Available data START

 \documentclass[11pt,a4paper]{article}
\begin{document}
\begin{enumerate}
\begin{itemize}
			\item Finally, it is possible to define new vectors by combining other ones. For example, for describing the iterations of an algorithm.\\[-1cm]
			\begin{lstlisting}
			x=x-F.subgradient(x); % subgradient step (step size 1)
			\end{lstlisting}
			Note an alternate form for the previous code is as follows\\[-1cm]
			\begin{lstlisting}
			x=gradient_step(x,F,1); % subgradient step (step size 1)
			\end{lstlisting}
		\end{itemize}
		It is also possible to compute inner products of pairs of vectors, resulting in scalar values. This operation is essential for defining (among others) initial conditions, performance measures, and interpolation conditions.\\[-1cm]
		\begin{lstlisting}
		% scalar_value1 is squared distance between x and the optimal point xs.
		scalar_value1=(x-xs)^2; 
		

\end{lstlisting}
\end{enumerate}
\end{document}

Available data END

Work task: The lines from the one with "Note an alternate" through the final line of the data are to be reproduced exactly, both included, with no other lines.

Your response:
			Note an alternate form for the previous code is as follows\\[-1cm]
			\begin{lstlisting}
			x=gradient_step(x,F,1); % subgradient step (step size 1)
			\end{lstlisting}
		\end{itemize}
		It is also possible to compute inner products of pairs of vectors, resulting in scalar values. This operation is essential for defining (among others) initial conditions, performance measures, and interpolation conditions.\\[-1cm]
		\begin{lstlisting}
		% scalar_value1 is squared distance between x and the optimal point xs.
		scalar_value1=(x-xs)^2; 
		

\end{lstlisting}
\end{enumerate}
\end{document}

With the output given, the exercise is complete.